- **DATA**

----------

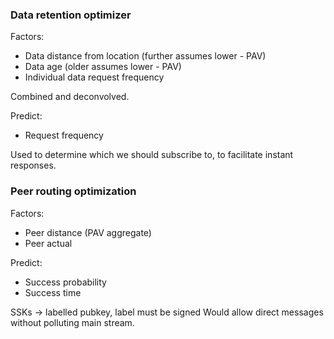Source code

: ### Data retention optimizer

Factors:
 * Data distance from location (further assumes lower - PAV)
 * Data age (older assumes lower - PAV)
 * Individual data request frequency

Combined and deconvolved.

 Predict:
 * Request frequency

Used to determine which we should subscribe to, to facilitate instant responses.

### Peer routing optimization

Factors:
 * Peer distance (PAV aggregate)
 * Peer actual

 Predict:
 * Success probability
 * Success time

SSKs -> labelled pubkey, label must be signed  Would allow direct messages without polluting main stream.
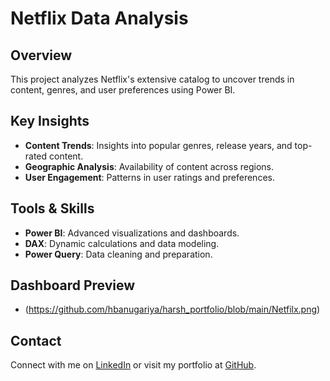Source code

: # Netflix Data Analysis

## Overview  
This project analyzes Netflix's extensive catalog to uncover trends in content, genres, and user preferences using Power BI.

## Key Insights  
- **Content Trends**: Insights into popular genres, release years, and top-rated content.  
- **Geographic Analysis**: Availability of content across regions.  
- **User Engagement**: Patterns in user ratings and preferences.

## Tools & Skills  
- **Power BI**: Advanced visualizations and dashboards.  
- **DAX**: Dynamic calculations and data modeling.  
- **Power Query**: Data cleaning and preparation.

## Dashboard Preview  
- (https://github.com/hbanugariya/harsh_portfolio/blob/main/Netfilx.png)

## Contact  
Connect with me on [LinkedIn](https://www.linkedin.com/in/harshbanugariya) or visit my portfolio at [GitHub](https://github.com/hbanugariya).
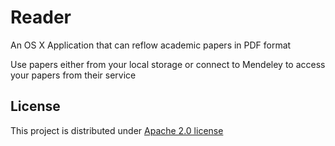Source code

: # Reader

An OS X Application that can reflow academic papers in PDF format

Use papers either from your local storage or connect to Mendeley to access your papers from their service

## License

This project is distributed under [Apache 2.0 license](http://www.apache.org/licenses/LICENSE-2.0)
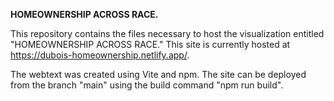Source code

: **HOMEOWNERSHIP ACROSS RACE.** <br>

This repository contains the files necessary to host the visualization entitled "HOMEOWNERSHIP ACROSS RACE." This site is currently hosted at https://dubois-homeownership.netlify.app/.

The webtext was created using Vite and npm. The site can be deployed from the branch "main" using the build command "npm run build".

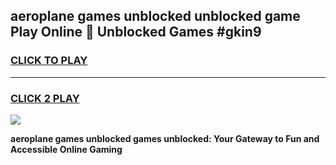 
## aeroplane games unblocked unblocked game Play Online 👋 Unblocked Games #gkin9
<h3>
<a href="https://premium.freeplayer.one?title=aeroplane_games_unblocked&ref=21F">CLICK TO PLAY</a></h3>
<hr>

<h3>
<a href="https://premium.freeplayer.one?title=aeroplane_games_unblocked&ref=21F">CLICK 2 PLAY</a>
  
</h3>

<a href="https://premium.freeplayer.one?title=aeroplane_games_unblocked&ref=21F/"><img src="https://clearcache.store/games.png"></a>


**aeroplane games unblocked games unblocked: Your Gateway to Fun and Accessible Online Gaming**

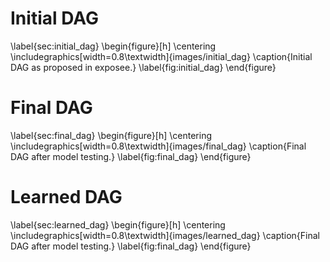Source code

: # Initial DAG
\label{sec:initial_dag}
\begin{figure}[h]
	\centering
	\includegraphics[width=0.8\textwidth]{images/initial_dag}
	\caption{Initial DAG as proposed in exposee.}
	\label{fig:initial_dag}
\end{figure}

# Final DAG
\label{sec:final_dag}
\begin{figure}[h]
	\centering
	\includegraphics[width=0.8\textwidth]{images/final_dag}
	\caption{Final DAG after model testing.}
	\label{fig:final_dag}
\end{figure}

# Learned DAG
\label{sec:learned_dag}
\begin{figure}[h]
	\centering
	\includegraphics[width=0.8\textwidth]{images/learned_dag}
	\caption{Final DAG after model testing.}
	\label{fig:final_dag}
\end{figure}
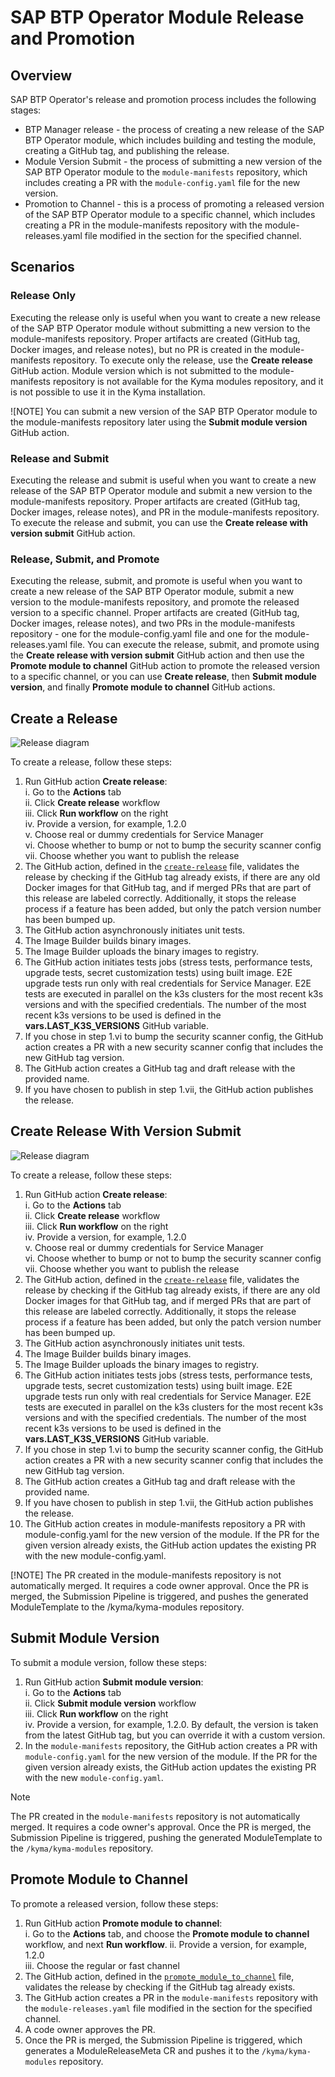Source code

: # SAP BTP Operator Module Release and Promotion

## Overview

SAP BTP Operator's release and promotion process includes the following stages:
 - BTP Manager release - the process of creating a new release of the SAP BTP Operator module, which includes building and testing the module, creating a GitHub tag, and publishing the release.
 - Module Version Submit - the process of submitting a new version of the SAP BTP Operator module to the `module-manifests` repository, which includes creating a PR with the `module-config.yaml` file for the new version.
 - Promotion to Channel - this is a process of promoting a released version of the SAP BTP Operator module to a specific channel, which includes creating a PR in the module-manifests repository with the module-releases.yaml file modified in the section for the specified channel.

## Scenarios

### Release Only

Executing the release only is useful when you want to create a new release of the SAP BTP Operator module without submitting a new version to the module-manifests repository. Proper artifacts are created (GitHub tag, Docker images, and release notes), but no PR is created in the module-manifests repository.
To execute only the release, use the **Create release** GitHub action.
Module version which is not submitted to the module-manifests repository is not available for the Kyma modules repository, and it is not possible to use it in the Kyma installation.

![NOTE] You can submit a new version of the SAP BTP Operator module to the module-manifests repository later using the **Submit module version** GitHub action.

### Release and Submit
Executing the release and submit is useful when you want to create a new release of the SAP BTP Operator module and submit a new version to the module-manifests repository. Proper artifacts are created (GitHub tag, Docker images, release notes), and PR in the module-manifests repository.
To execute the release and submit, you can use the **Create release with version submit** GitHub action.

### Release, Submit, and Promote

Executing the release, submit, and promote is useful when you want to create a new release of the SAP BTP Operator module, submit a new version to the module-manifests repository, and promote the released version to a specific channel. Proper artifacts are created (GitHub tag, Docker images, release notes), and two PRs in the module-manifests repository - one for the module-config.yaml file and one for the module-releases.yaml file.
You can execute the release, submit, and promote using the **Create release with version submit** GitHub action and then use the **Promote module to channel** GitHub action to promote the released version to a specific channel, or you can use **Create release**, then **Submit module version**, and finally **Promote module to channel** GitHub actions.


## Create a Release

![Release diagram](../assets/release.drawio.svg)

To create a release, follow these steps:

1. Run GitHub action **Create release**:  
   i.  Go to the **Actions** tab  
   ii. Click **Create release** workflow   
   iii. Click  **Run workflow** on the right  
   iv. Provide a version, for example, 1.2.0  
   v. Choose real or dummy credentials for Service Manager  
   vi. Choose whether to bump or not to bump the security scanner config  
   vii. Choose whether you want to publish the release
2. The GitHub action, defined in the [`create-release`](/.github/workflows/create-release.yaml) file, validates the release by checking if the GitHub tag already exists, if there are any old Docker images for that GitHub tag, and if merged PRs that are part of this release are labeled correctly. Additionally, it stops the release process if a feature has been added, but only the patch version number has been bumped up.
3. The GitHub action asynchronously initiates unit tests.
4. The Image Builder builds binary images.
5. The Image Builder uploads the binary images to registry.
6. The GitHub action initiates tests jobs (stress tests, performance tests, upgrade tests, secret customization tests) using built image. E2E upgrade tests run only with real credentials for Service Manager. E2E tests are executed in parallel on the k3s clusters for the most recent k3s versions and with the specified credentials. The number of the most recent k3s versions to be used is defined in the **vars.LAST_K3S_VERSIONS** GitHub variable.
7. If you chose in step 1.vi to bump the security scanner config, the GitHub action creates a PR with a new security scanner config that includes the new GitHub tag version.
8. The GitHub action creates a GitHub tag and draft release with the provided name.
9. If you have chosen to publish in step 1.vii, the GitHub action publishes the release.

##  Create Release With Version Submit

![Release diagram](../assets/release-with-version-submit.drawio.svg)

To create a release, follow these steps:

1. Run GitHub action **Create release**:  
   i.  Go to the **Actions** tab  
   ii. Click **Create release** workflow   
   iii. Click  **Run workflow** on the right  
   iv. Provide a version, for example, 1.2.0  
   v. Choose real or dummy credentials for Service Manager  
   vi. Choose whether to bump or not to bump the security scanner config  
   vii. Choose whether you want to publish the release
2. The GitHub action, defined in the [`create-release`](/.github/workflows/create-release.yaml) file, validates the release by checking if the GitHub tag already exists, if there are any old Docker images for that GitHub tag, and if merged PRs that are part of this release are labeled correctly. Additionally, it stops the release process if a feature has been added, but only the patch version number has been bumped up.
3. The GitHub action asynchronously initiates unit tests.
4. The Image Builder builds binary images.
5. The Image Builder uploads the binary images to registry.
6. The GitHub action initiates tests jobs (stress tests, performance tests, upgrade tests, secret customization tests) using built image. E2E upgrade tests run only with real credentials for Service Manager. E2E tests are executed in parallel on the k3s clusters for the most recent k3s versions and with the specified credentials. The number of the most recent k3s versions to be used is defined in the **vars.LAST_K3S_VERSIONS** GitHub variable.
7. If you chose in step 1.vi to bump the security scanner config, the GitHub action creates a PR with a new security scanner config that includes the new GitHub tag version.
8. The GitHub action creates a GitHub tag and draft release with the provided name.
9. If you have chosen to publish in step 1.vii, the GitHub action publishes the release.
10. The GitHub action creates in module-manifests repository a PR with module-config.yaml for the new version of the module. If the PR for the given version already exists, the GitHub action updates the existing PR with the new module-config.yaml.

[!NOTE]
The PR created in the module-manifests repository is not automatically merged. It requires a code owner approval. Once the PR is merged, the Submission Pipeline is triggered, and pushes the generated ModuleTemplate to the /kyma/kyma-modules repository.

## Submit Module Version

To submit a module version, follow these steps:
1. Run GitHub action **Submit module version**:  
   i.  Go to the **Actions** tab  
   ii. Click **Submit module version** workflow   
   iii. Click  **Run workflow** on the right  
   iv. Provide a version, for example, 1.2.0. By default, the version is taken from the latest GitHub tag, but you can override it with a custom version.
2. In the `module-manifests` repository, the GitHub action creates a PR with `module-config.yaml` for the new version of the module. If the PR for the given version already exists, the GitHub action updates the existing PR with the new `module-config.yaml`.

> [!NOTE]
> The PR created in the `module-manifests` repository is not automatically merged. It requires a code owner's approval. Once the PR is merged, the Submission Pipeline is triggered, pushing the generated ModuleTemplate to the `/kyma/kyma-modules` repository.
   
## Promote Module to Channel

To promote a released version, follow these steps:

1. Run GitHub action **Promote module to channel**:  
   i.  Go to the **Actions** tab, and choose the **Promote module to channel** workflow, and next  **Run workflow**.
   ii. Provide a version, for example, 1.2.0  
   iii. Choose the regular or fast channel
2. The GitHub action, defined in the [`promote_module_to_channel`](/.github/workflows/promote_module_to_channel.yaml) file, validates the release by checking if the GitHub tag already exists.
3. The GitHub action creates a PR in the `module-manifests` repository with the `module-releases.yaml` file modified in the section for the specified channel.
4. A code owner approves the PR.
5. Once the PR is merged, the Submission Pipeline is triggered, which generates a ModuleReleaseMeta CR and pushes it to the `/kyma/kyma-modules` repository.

----------

- **EXERCISE AIM**
Read the entries and pick out all lines that include the word "user".

- **RESPONSE TO THIS TASK**
This project analyzes Netflix's extensive catalog to uncover trends in content, genres, and user preferences using Power BI.
- **User Engagement**: Patterns in user ratings and preferences.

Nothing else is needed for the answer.